Support for this research is provided by the National Science Foundation (NSF), an independent federal agency created by Congress to promote the progress of science. The SLI research team is collaborating with WestEd's Science, Mathematics & Technology Program as well as the UCLA Center for Research on Evaluation, Standards, and Student Testing (CRESST) to carry out the study.
High schools that are under mandates to provide literacy interventions for low-performing students often enroll them in discrete-skills-based literacy courses at the expense of their participation in science courses. However, withdrawing adolescents from instruction in science to remediate reading difficulties threatens to further exacerbate historic inequities in achievement for populations of students who are traditionally underrepresented in science. At the same time, literacy interventions that focus on isolated skills may perpetuate low literacy achievement rather than accelerate literacy growth.
To avoid this potentially lose-lose situation and test a promising alternative, NSF has funded SLI to provide high school biology teachers with professional development in content-based literacy instruction. The professional development is offered as part of a randomized experimental study of the following hypotheses:
- Teachers participating in the Reading Apprenticeship professional development will exhibit greater increases in knowledge and skills regarding the integration of literacy and science, and will demonstrate greater integration of literacy into their instructional practice than teachers in control classrooms.
- Students in experimental classrooms will demonstrate greater increases in science understanding, science engagement, and reading proficiency than their counterparts in control classrooms.

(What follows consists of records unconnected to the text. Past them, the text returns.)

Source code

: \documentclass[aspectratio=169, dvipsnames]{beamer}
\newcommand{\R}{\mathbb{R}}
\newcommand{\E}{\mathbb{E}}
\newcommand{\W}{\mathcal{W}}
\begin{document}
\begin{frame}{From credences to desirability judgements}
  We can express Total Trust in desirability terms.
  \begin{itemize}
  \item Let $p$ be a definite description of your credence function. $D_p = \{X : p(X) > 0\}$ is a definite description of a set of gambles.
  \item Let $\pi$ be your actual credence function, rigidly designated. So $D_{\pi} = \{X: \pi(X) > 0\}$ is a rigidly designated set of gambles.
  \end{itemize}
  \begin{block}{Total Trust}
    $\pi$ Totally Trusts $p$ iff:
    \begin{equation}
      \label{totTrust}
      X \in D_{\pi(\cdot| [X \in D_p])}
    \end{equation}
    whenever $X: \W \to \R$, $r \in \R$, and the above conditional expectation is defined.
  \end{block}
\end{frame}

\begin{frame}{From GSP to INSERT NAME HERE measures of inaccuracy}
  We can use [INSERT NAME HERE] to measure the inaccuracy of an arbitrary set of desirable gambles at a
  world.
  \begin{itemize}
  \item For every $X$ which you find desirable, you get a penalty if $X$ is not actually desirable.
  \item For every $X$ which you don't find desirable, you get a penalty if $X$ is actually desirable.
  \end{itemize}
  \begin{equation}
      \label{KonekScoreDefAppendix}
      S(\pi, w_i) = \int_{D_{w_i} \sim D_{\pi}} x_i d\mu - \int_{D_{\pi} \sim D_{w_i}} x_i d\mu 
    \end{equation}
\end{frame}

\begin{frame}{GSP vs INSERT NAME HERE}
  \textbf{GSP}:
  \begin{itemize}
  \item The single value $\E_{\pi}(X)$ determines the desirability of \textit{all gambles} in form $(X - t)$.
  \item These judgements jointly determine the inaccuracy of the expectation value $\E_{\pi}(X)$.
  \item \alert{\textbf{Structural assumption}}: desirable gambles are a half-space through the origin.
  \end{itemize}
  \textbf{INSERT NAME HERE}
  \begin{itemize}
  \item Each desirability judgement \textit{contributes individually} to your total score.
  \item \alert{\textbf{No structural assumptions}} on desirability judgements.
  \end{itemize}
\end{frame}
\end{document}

The study is being conducted in 60 California high schools that serve high proportions of African American, Latino, and English learner students — populations that are traditionally underrepresented in advanced sciences. Seventy-four biology teachers are participating, half in the experimental group and half in the wait-listed control group. Study methods include multiple measures of students’ opportunity to learn and student learning. A qualitative study of a sample of teachers will be used to validate and explain quantitative findings and to identify factors that influence the success or lack of success of the pedagogical approach. Of special interest are four key dimensions of SLI’s approach to literacy instruction as applied to science content:
- Science reading opportunities,
- Collaborative comprehension activities,
- Metacognitive inquiry into comprehension and problem solving, and
- Practicing strategic reasoning processes.
Year 1 of the study (2005–06) focused on school and teacher selection, development of research instruments, and professional development for teachers in the experimental group. Year 2 (2006–07) is devoted to the year-long study. Data collection includes surveys, interviews, student assignments, classroom observations, and student outcome data. Year 3 (2007–08) is scheduled for data analysis and dissemination of the study findings, as well as professional development for the control teachers.